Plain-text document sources
=== Begin Enclosure ===

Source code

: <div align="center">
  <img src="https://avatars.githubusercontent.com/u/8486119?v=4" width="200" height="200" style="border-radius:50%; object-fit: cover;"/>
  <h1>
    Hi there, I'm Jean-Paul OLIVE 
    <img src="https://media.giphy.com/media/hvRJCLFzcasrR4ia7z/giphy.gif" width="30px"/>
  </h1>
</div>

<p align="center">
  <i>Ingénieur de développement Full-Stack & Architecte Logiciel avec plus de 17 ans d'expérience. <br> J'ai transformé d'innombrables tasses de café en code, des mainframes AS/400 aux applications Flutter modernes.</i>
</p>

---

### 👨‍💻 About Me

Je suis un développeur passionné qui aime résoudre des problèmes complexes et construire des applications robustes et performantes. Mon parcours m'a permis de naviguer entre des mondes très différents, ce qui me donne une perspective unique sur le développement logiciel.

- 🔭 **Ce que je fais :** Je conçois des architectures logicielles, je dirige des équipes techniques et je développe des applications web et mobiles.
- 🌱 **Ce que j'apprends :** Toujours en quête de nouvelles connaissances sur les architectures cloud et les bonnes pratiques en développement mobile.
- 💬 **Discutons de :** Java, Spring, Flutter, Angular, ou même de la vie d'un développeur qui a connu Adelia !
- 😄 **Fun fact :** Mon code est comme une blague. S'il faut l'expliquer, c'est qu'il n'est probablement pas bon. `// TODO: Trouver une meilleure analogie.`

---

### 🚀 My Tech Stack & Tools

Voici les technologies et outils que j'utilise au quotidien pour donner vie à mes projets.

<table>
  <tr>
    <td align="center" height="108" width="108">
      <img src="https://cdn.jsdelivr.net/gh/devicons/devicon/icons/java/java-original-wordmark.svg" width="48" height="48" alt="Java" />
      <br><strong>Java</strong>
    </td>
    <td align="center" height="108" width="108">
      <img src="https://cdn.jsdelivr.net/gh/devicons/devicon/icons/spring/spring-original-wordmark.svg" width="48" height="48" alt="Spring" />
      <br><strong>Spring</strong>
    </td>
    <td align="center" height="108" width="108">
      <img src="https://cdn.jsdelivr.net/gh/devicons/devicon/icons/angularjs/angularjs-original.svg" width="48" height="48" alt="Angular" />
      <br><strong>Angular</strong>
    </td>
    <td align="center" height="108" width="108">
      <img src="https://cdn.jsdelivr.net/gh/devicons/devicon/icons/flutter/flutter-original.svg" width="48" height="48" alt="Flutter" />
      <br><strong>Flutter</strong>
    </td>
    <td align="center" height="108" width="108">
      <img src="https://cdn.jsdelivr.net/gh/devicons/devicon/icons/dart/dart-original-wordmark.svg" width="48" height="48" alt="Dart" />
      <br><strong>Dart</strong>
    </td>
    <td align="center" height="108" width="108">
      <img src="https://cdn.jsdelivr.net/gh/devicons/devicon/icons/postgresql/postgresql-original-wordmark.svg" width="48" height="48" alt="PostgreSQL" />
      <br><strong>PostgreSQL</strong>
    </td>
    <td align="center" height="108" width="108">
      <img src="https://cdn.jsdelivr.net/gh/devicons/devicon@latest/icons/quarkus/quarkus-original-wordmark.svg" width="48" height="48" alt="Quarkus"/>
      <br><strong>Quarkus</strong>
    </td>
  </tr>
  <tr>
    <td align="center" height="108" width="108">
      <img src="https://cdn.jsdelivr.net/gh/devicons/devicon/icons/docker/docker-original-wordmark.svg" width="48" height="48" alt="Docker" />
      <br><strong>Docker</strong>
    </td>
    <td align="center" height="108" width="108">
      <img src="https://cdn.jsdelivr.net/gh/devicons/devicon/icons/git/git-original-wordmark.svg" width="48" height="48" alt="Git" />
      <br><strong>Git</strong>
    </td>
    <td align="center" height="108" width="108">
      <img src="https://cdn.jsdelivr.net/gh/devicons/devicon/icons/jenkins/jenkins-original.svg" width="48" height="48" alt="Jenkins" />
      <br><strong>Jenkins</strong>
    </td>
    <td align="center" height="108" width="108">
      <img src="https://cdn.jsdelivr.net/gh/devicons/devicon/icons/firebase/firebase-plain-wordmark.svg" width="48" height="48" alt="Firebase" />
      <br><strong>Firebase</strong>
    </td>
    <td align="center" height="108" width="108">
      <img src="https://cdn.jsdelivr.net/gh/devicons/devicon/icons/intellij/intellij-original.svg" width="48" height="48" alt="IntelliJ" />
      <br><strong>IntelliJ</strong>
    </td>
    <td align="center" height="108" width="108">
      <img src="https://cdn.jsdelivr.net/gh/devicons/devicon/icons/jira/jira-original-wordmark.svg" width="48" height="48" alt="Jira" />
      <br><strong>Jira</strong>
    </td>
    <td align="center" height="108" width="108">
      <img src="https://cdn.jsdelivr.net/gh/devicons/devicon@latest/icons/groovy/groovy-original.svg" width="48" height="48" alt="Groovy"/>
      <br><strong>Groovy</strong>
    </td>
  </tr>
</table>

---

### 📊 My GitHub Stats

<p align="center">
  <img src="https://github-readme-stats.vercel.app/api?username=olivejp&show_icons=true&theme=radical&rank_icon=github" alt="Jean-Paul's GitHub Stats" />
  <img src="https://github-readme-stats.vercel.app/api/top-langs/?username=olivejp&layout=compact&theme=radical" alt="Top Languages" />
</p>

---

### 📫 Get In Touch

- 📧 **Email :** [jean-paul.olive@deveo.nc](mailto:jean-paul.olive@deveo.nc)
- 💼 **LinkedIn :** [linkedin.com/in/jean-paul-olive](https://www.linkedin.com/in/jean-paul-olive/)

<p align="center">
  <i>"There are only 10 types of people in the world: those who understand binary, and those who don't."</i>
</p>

=== End Enclosure ===

EXERCISE INSTRUCTIONS: A verbatim reproduction of all the records above is the expected answer.

COMPLETED EXERCISE:
Source code

: <div align="center">
  <img src="https://avatars.githubusercontent.com/u/8486119?v=4" width="200" height="200" style="border-radius:50%; object-fit: cover;"/>
  <h1>
    Hi there, I'm Jean-Paul OLIVE 
    <img src="https://media.giphy.com/media/hvRJCLFzcasrR4ia7z/giphy.gif" width="30px"/>
  </h1>
</div>

<p align="center">
  <i>Ingénieur de développement Full-Stack & Architecte Logiciel avec plus de 17 ans d'expérience. <br> J'ai transformé d'innombrables tasses de café en code, des mainframes AS/400 aux applications Flutter modernes.</i>
</p>

---

### 👨‍💻 About Me

Je suis un développeur passionné qui aime résoudre des problèmes complexes et construire des applications robustes et performantes. Mon parcours m'a permis de naviguer entre des mondes très différents, ce qui me donne une perspective unique sur le développement logiciel.

- 🔭 **Ce que je fais :** Je conçois des architectures logicielles, je dirige des équipes techniques et je développe des applications web et mobiles.
- 🌱 **Ce que j'apprends :** Toujours en quête de nouvelles connaissances sur les architectures cloud et les bonnes pratiques en développement mobile.
- 💬 **Discutons de :** Java, Spring, Flutter, Angular, ou même de la vie d'un développeur qui a connu Adelia !
- 😄 **Fun fact :** Mon code est comme une blague. S'il faut l'expliquer, c'est qu'il n'est probablement pas bon. `// TODO: Trouver une meilleure analogie.`

---

### 🚀 My Tech Stack & Tools

Voici les technologies et outils que j'utilise au quotidien pour donner vie à mes projets.

<table>
  <tr>
    <td align="center" height="108" width="108">
      <img src="https://cdn.jsdelivr.net/gh/devicons/devicon/icons/java/java-original-wordmark.svg" width="48" height="48" alt="Java" />
      <br><strong>Java</strong>
    </td>
    <td align="center" height="108" width="108">
      <img src="https://cdn.jsdelivr.net/gh/devicons/devicon/icons/spring/spring-original-wordmark.svg" width="48" height="48" alt="Spring" />
      <br><strong>Spring</strong>
    </td>
    <td align="center" height="108" width="108">
      <img src="https://cdn.jsdelivr.net/gh/devicons/devicon/icons/angularjs/angularjs-original.svg" width="48" height="48" alt="Angular" />
      <br><strong>Angular</strong>
    </td>
    <td align="center" height="108" width="108">
      <img src="https://cdn.jsdelivr.net/gh/devicons/devicon/icons/flutter/flutter-original.svg" width="48" height="48" alt="Flutter" />
      <br><strong>Flutter</strong>
    </td>
    <td align="center" height="108" width="108">
      <img src="https://cdn.jsdelivr.net/gh/devicons/devicon/icons/dart/dart-original-wordmark.svg" width="48" height="48" alt="Dart" />
      <br><strong>Dart</strong>
    </td>
    <td align="center" height="108" width="108">
      <img src="https://cdn.jsdelivr.net/gh/devicons/devicon/icons/postgresql/postgresql-original-wordmark.svg" width="48" height="48" alt="PostgreSQL" />
      <br><strong>PostgreSQL</strong>
    </td>
    <td align="center" height="108" width="108">
      <img src="https://cdn.jsdelivr.net/gh/devicons/devicon@latest/icons/quarkus/quarkus-original-wordmark.svg" width="48" height="48" alt="Quarkus"/>
      <br><strong>Quarkus</strong>
    </td>
  </tr>
  <tr>
    <td align="center" height="108" width="108">
      <img src="https://cdn.jsdelivr.net/gh/devicons/devicon/icons/docker/docker-original-wordmark.svg" width="48" height="48" alt="Docker" />
      <br><strong>Docker</strong>
    </td>
    <td align="center" height="108" width="108">
      <img src="https://cdn.jsdelivr.net/gh/devicons/devicon/icons/git/git-original-wordmark.svg" width="48" height="48" alt="Git" />
      <br><strong>Git</strong>
    </td>
    <td align="center" height="108" width="108">
      <img src="https://cdn.jsdelivr.net/gh/devicons/devicon/icons/jenkins/jenkins-original.svg" width="48" height="48" alt="Jenkins" />
      <br><strong>Jenkins</strong>
    </td>
    <td align="center" height="108" width="108">
      <img src="https://cdn.jsdelivr.net/gh/devicons/devicon/icons/firebase/firebase-plain-wordmark.svg" width="48" height="48" alt="Firebase" />
      <br><strong>Firebase</strong>
    </td>
    <td align="center" height="108" width="108">
      <img src="https://cdn.jsdelivr.net/gh/devicons/devicon/icons/intellij/intellij-original.svg" width="48" height="48" alt="IntelliJ" />
      <br><strong>IntelliJ</strong>
    </td>
    <td align="center" height="108" width="108">
      <img src="https://cdn.jsdelivr.net/gh/devicons/devicon/icons/jira/jira-original-wordmark.svg" width="48" height="48" alt="Jira" />
      <br><strong>Jira</strong>
    </td>
    <td align="center" height="108" width="108">
      <img src="https://cdn.jsdelivr.net/gh/devicons/devicon@latest/icons/groovy/groovy-original.svg" width="48" height="48" alt="Groovy"/>
      <br><strong>Groovy</strong>
    </td>
  </tr>
</table>

---

### 📊 My GitHub Stats

<p align="center">
  <img src="https://github-readme-stats.vercel.app/api?username=olivejp&show_icons=true&theme=radical&rank_icon=github" alt="Jean-Paul's GitHub Stats" />
  <img src="https://github-readme-stats.vercel.app/api/top-langs/?username=olivejp&layout=compact&theme=radical" alt="Top Languages" />
</p>

---

### 📫 Get In Touch

- 📧 **Email :** [jean-paul.olive@deveo.nc](mailto:jean-paul.olive@deveo.nc)
- 💼 **LinkedIn :** [linkedin.com/in/jean-paul-olive](https://www.linkedin.com/in/jean-paul-olive/)

<p align="center">
  <i>"There are only 10 types of people in the world: those who understand binary, and those who don't."</i>
</p>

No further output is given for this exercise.